13 Observations about the SEC’s Enforcement Program

Jonathan N. Eisenberg is partner in the Government Enforcement practice at K&L Gates LLP. This post is based on a K&L Gates publication by Mr. Eisenberg.

Over the last two months, the SEC issued two reports that provide useful perspectives on its enforcement program. In February, it issued the combined 136-page “FY 2017 Congressional Justification & FY 2015 Annual Performance Report and FY 2017 Annual Performance Plan.” In March, it issued its “SEC Accomplishments: April 2013–March 2016.” We glean the following important lessons from these reports:

  1. The Commission Brought a Record Number of Enforcement Actions in 2015. In 2015, the SEC brought 507 standalone enforcement actions, a record number, plus 300 additional follow-on and delinquent filing actions.
  2. The SEC Obtained Relief in 95 Percent of Its Enforcement Actions. In FY 2015, the SEC obtained relief in 95 percent of the cases that it brought, which matched the highest SEC success percentage in at least the past five years. The report does not break out the SEC’s record in contested cases, which constitute a very small but important percentage of the cases brought.
  3. The Commission Obtained Orders for $4.2 Billion in Disgorgement and Penalties But Distributed Only $158 Million to Investors.
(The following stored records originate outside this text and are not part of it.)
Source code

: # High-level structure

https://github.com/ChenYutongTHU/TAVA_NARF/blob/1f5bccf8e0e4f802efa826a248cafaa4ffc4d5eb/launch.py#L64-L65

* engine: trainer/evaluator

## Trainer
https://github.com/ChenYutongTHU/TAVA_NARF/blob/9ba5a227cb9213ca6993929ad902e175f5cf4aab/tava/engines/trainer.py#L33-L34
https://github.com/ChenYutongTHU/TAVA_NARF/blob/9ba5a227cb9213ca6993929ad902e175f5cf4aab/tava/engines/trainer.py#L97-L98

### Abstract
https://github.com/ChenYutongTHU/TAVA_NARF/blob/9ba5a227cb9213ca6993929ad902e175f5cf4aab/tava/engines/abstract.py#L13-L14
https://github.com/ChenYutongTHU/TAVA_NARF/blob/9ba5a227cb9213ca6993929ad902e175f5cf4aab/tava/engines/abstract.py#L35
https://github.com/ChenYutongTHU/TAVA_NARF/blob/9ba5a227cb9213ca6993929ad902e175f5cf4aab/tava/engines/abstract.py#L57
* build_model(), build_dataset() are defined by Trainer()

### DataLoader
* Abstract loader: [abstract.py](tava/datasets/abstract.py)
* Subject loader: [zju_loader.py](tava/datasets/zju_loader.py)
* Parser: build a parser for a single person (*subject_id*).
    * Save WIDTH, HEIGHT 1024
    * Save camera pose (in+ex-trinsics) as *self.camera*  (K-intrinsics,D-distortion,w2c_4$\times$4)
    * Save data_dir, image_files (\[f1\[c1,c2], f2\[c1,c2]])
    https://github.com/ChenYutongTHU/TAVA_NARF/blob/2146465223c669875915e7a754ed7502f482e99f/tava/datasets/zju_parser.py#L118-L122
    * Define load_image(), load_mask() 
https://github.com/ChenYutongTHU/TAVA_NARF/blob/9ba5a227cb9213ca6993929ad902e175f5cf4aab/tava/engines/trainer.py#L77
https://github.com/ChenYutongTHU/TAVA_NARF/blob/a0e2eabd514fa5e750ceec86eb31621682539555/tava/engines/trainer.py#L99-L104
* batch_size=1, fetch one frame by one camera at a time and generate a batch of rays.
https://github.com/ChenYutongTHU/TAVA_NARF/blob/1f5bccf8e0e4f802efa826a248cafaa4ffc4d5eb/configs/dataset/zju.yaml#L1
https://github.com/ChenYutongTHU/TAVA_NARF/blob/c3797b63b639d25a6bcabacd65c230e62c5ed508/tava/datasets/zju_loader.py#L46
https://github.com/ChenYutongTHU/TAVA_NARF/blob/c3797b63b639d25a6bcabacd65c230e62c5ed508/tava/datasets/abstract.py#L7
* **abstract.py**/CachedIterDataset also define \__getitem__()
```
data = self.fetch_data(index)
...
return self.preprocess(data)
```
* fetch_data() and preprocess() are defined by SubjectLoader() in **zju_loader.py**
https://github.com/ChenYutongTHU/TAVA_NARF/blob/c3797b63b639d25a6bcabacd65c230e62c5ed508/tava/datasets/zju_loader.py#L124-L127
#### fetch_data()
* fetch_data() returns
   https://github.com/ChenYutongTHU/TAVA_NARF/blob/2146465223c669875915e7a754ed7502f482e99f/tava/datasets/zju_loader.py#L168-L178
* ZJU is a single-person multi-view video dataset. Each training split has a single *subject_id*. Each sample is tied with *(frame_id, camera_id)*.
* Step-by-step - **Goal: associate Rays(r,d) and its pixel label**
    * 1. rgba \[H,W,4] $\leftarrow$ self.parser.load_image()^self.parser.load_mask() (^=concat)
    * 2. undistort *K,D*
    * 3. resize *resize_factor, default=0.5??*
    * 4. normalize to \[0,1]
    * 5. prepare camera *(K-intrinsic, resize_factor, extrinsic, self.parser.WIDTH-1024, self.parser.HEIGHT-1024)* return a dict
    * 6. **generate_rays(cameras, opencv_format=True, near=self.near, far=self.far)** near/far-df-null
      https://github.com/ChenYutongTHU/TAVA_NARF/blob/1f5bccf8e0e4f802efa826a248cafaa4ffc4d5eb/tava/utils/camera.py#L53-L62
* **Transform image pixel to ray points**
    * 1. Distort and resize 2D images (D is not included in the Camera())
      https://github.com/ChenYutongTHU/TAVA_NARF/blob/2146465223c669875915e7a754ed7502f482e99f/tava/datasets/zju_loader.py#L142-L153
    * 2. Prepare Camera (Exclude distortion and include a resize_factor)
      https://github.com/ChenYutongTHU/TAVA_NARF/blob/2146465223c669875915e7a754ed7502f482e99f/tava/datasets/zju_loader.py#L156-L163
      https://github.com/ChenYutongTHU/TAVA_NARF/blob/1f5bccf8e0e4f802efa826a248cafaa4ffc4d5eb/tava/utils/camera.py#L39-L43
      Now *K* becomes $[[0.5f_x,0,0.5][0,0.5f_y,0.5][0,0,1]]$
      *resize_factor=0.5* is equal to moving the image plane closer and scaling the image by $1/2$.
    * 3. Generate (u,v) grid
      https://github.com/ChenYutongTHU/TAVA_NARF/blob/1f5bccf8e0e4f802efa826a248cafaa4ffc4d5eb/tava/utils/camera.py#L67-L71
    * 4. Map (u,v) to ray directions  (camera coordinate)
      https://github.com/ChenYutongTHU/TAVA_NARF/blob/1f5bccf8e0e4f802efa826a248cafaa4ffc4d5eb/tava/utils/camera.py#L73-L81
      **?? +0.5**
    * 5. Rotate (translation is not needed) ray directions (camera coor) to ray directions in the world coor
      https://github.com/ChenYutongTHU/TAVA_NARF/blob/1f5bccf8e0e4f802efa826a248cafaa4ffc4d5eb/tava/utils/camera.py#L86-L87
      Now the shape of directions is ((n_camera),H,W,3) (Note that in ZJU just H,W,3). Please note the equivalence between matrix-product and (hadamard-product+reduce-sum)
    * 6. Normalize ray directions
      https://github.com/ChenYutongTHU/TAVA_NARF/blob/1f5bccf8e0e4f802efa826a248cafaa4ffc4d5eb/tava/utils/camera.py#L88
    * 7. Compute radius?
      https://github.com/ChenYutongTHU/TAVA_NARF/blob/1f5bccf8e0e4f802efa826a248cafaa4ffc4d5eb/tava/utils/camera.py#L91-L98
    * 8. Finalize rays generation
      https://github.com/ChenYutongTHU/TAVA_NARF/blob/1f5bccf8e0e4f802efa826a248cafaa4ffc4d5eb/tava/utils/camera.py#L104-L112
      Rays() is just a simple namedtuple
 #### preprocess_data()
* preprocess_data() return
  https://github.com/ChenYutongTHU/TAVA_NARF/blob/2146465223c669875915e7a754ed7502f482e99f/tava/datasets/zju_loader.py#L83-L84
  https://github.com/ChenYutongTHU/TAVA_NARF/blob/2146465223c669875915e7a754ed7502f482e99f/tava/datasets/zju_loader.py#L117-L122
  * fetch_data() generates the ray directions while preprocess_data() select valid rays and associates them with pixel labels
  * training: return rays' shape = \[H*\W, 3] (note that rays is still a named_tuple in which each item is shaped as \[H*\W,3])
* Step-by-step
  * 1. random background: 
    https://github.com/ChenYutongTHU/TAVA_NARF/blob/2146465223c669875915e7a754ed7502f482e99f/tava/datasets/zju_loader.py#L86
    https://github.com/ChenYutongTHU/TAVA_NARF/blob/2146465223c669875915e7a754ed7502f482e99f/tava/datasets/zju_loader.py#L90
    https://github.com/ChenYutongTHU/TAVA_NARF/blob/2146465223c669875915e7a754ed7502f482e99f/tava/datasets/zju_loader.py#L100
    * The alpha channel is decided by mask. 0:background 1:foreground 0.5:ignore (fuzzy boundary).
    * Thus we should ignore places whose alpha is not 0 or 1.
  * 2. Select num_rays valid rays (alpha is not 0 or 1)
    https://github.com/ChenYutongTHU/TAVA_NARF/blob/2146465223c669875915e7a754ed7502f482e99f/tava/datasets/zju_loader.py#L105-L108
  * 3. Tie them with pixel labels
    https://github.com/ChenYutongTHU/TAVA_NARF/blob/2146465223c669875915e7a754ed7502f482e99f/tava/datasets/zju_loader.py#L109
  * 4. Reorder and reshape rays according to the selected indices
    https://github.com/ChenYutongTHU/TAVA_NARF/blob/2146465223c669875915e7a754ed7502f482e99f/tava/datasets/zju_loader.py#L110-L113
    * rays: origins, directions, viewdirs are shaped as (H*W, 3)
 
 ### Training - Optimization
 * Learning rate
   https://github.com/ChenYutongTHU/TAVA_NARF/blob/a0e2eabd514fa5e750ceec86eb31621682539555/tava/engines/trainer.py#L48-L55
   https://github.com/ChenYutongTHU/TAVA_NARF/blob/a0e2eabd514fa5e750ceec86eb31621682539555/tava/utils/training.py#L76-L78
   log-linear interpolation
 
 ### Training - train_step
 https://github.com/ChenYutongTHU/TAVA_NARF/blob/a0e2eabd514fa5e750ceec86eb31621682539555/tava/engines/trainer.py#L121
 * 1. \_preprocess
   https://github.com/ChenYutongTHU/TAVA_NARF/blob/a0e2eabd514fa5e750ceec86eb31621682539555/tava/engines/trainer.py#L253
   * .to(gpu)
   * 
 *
The SEC obtained orders for $4.2 billion in monetary relief in FY 2015, which consists of both disgorgement and penalties. It only distributed, however, $158 million to investors in FY 2015. Some of the explanation is that penalties are not earmarked for investors, the SEC only collected 46 percent of the amount ordered ($1.935 billion collected vs $4.195 billion ordered), and there is a lag in distributing Fair Funds to investors—the SEC reports that in FY 2015 96 percent of Fair Funds were distributed within 24 months of the approval of a distribution plan but does not state how long it took to obtain approval of the distribution plans. Still, the discrepancy is puzzling when one considers that in FY 2014, the SEC distributed $424 million and in FY 2012 it distributed $815 million. The $158 million distributed in FY 2015 was by far the lowest amount distributed since the SEC began reporting distributed amounts beginning with FY 2012.
  4. One Quarter of the Commission’s Enforcement Actions Resulted from National Priority Investigations. In 2015, 25 percent of enforcement actions resulted from investigations that the Commission described as “high impact” or “national priority.” In the prior four years, that number ranged from 10 percent to 20 percent. On the other hand, that means that in FY 2015, the high-water mark for national priority enforcement actions, 75 percent did not result from national priority investigations—i.e., did not involve matters that: 1) present an opportunity to send a particularly strong and effective message of deterrence; 2) involve particularly egregious or extensive misconduct; 3) involve potentially widespread or extensive harm to investors; 4) involve misconduct by persons occupying positions of substantial authority or responsibility or who owe enhanced duties to investors; 5) involve potential wrongdoing prohibited under newly-enacted legislation or regulations; 6) concern misconduct in connection with products or practices and pose particularly significant risks for investors or a systemically important sector of the market; 7) involve a substantial number of potential victims and/or particularly vulnerable victims; 8) involve products, markets, transactions or practices that the Enforcement Division has identified as priorities areas; or 9) provide an opportunity to pursue priority interests shared by other law enforcement agencies on a coordinated basis. The SEC has another category of enforcement actions—actions involving “enhanced risk” misconduct—that, in addition to the “national priority factors,” includes factors such as 1) the conduct was identified through risk analytics; 2) the misconduct was difficult to detect; or 3) the Commission used innovative investigative or analytical techniques. Fifty-eight percent of the Commission’s investigations involved such “enhanced risk” conduct.
  5. 10 Percent of Investment Advisers, 15 Percent of Investment Companies, and 50 Percent of Broker-Dealers Were Examined in FY 2015. In FY 2015, the Commission examined 10 percent of investment advisers and 15 percent of investment companies, and either the Commission or FINRA (or another self-regulatory organization) examined 50 percent of the broker-dealers. The Commission is seeking 127 new positions for the National Examinations Program, of which 102 would be to improve coverage pertaining to investment advisers and investment companies. It states that investment adviser examinations will increase from 1,221 in FY 2015 to 1,550 in FY 2017, that broker-dealer examinations will increase from 484 in FY 2015 to 548 in FY 2017, and that Technology Controls Program Inspections will increase from 20 in FY 2015 to 115 in FY 2017. While the number of examinations of investment companies is not expected to go up, the Commission states that it will focus, in particular, on investment companies’ use of alternative investment strategies, significant growth in certain types of Funds (such as ETFs), and the relative riskiness of certain funds, including fixed income funds that may be affected by rising interest rates.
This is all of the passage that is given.